> **Document images with source code**
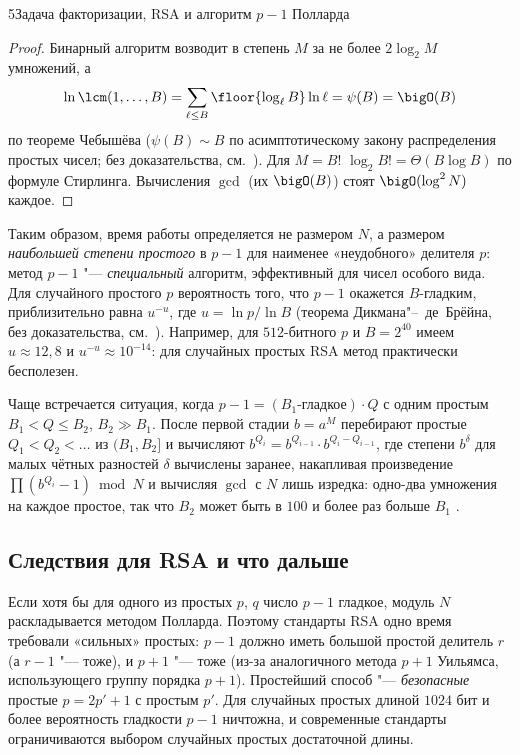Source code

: \begin{lecture}{5}{Задача факторизации, RSA и алгоритм \texorpdfstring{$p - 1$}{p - 1} Полларда}
\begin{proof}
Бинарный алгоритм возводит в степень $M$ за не более $2\log_2 M$ умножений, а
\[
  \ln \lcm(1, \dots, B) = \sum_{\ell \le B} \floor{\log_\ell B} \ln \ell = \psi(B) = \bigO(B)
\]
по теореме Чебышёва ($\psi(B) \sim B$ по асимптотическому закону распределения простых чисел;
без доказательства, см.~\cite[гл.~1]{crandall-pomerance}). Для $M = B!$
$\log_2 B! = \Theta(B \log B)$ по формуле Стирлинга. Вычисления $\gcd$ (их
$\bigO(B)$) стоят $\bigO(\log^2 N)$ каждое.
\end{proof}

Таким образом, время работы определяется не размером $N$, а размером \emph{наибольшей
степени простого} в $p - 1$ для наименее «неудобного» делителя $p$: метод $p - 1$ "---
\emph{специальный} алгоритм, эффективный для чисел особого вида. Для случайного простого $p$
вероятность того, что $p - 1$ окажется $B$-гладким, приблизительно равна $u^{-u}$, где
$u = \ln p / \ln B$ (теорема Дикмана"--~де~Брёйна, без доказательства,
см.~\cite[гл.~1]{crandall-pomerance}). Например, для $512$-битного $p$ и $B = 2^{40}$
имеем $u \approx 12{,}8$ и $u^{-u} \approx 10^{-14}$: для случайных простых RSA метод
практически бесполезен.

\begin{remark}
Чаще встречается ситуация, когда $p - 1 = (\text{$B_1$-гладкое}) \cdot Q$ с одним простым
$B_1 < Q \le B_2$, $B_2 \gg B_1$. После первой стадии $b = a^M$ перебирают простые
$Q_1 < Q_2 < \dots$ из $(B_1, B_2]$ и вычисляют $b^{Q_{i}} = b^{Q_{i-1}} \cdot b^{Q_i - Q_{i-1}}$,
где степени $b^{\delta}$ для малых чётных разностей $\delta$ вычислены заранее, накапливая
произведение $\prod (b^{Q_i} - 1) \bmod N$ и вычисляя $\gcd$ с $N$ лишь изредка: одно-два
умножения на каждое простое, так что $B_2$ может быть в $100$ и более раз больше $B_1$
\cite[разд.~5.4]{crandall-pomerance}.
\end{remark}

\subsection{Следствия для RSA и что дальше}

Если хотя бы для одного из простых $p$, $q$ число $p - 1$ гладкое, модуль $N$ раскладывается
методом Полларда. Поэтому стандарты RSA одно время требовали «сильных» простых: $p - 1$
должно иметь большой простой делитель $r$ (а $r - 1$ "--- тоже), и $p + 1$ "--- тоже (из-за
аналогичного метода $p + 1$ Уильямса, использующего группу порядка $p + 1$). Простейший
способ "--- \emph{безопасные} простые $p = 2p' + 1$ с простым $p'$. Для случайных простых
длиной $1024$ бит и более вероятность гладкости $p - 1$ ничтожна, и современные стандарты
ограничиваются выбором случайных простых достаточной длины.


\end{lecture}
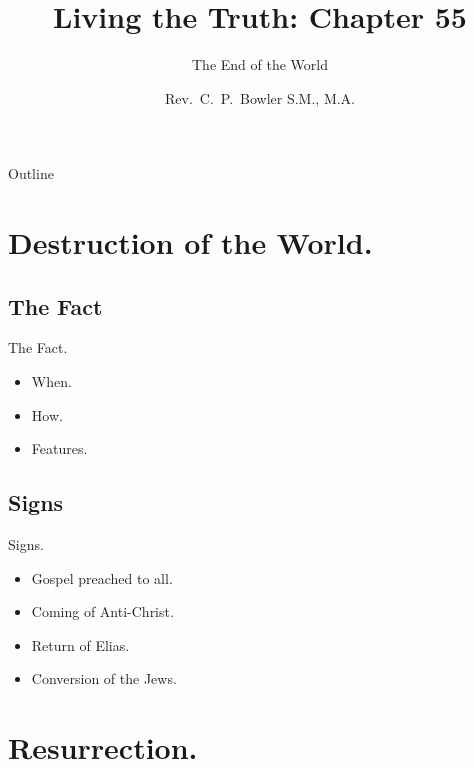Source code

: \documentclass{beamer}
\title[Living the Truth 55] %
{Living the Truth: Chapter 55}
\subtitle
{The End of the World} %
\author{Rev.~C.~P.~Bowler S.M., M.A.}
\begin{document}
\begin{frame}
  \titlepage
\end{frame}

\begin{frame}{Outline}
  \tableofcontents
\end{frame}





\section{Destruction of the World.}

\subsection{The Fact}

\begin{frame}{The Fact.}
\begin{itemize}
\item When.
\item How.
\item Features.
\end{itemize}
\end{frame}
\subsection{Signs}

\begin{frame}{Signs.}
\begin{itemize}
\item Gospel preached to all.
\item Coming of Anti-Christ.
\item Return of Elias.
\item Conversion of the Jews.
\end{itemize}
\end{frame}

\section{Resurrection.}
\end{document}
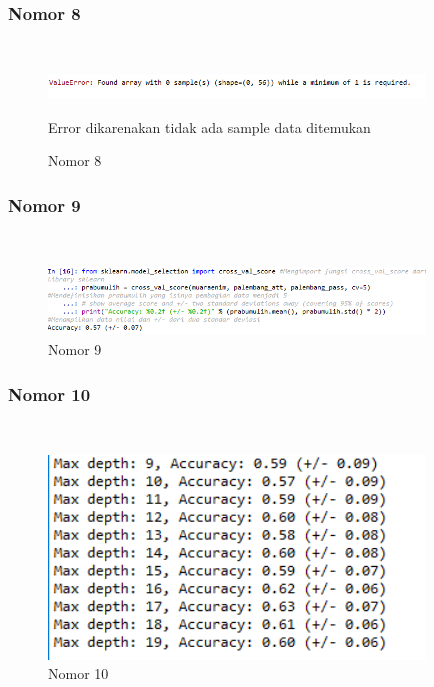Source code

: \subsubsection{Nomor 8}
\hfill\\

\begin{figure}[H]
\centerline{\includegraphics[width=10cm]{figures/1174087/2/p8.png}}
\caption{Nomor 8}
Error dikarenakan tidak ada sample data ditemukan
\label{labelgambar}
\end{figure}

\subsubsection{Nomor 9}
\hfill\\

\begin{figure}[H]
\centerline{\includegraphics[width=10cm]{figures/1174087/2/p9.png}}
\caption{Nomor 9}
\label{labelgambar}
\end{figure}

\subsubsection{Nomor 10}
\hfill\\

\begin{figure}[H]
\centerline{\includegraphics[width=10cm]{figures/1174087/2/p10.png}}
\caption{Nomor 10}
\label{labelgambar}
\end{figure}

> **What this task involves**
Without including the pictures, copy all of the data exactly.

> **Your solution**
Source code

: \begin{lecture}{5}{Задача факторизации, RSA и алгоритм \texorpdfstring{$p - 1$}{p - 1} Полларда}
\begin{proof}
Бинарный алгоритм возводит в степень $M$ за не более $2\log_2 M$ умножений, а
\[
  \ln \lcm(1, \dots, B) = \sum_{\ell \le B} \floor{\log_\ell B} \ln \ell = \psi(B) = \bigO(B)
\]
по теореме Чебышёва ($\psi(B) \sim B$ по асимптотическому закону распределения простых чисел;
без доказательства, см.~\cite[гл.~1]{crandall-pomerance}). Для $M = B!$
$\log_2 B! = \Theta(B \log B)$ по формуле Стирлинга. Вычисления $\gcd$ (их
$\bigO(B)$) стоят $\bigO(\log^2 N)$ каждое.
\end{proof}

Таким образом, время работы определяется не размером $N$, а размером \emph{наибольшей
степени простого} в $p - 1$ для наименее «неудобного» делителя $p$: метод $p - 1$ "---
\emph{специальный} алгоритм, эффективный для чисел особого вида. Для случайного простого $p$
вероятность того, что $p - 1$ окажется $B$-гладким, приблизительно равна $u^{-u}$, где
$u = \ln p / \ln B$ (теорема Дикмана"--~де~Брёйна, без доказательства,
см.~\cite[гл.~1]{crandall-pomerance}). Например, для $512$-битного $p$ и $B = 2^{40}$
имеем $u \approx 12{,}8$ и $u^{-u} \approx 10^{-14}$: для случайных простых RSA метод
практически бесполезен.

\begin{remark}
Чаще встречается ситуация, когда $p - 1 = (\text{$B_1$-гладкое}) \cdot Q$ с одним простым
$B_1 < Q \le B_2$, $B_2 \gg B_1$. После первой стадии $b = a^M$ перебирают простые
$Q_1 < Q_2 < \dots$ из $(B_1, B_2]$ и вычисляют $b^{Q_{i}} = b^{Q_{i-1}} \cdot b^{Q_i - Q_{i-1}}$,
где степени $b^{\delta}$ для малых чётных разностей $\delta$ вычислены заранее, накапливая
произведение $\prod (b^{Q_i} - 1) \bmod N$ и вычисляя $\gcd$ с $N$ лишь изредка: одно-два
умножения на каждое простое, так что $B_2$ может быть в $100$ и более раз больше $B_1$
\cite[разд.~5.4]{crandall-pomerance}.
\end{remark}

\subsection{Следствия для RSA и что дальше}

Если хотя бы для одного из простых $p$, $q$ число $p - 1$ гладкое, модуль $N$ раскладывается
методом Полларда. Поэтому стандарты RSA одно время требовали «сильных» простых: $p - 1$
должно иметь большой простой делитель $r$ (а $r - 1$ "--- тоже), и $p + 1$ "--- тоже (из-за
аналогичного метода $p + 1$ Уильямса, использующего группу порядка $p + 1$). Простейший
способ "--- \emph{безопасные} простые $p = 2p' + 1$ с простым $p'$. Для случайных простых
длиной $1024$ бит и более вероятность гладкости $p - 1$ ничтожна, и современные стандарты
ограничиваются выбором случайных простых достаточной длины.


\end{lecture}
Source code

: \documentclass{beamer}
\title[Living the Truth 55] %
{Living the Truth: Chapter 55}
\subtitle
{The End of the World} %
\author{Rev.~C.~P.~Bowler S.M., M.A.}
\begin{document}
\begin{frame}
  \titlepage
\end{frame}

\begin{frame}{Outline}
  \tableofcontents
\end{frame}





\section{Destruction of the World.}

\subsection{The Fact}

\begin{frame}{The Fact.}
\begin{itemize}
\item When.
\item How.
\item Features.
\end{itemize}
\end{frame}
\subsection{Signs}

\begin{frame}{Signs.}
\begin{itemize}
\item Gospel preached to all.
\item Coming of Anti-Christ.
\item Return of Elias.
\item Conversion of the Jews.
\end{itemize}
\end{frame}

\section{Resurrection.}
\end{document}
Source code

: \subsubsection{Nomor 8}
\hfill\\

\begin{figure}[H]
\centerline{\includegraphics[width=10cm]{figures/1174087/2/p8.png}}
\caption{Nomor 8}
Error dikarenakan tidak ada sample data ditemukan
\label{labelgambar}
\end{figure}

\subsubsection{Nomor 9}
\hfill\\

\begin{figure}[H]
\centerline{\includegraphics[width=10cm]{figures/1174087/2/p9.png}}
\caption{Nomor 9}
\label{labelgambar}
\end{figure}

\subsubsection{Nomor 10}
\hfill\\

\begin{figure}[H]
\centerline{\includegraphics[width=10cm]{figures/1174087/2/p10.png}}
\caption{Nomor 10}
\label{labelgambar}
\end{figure}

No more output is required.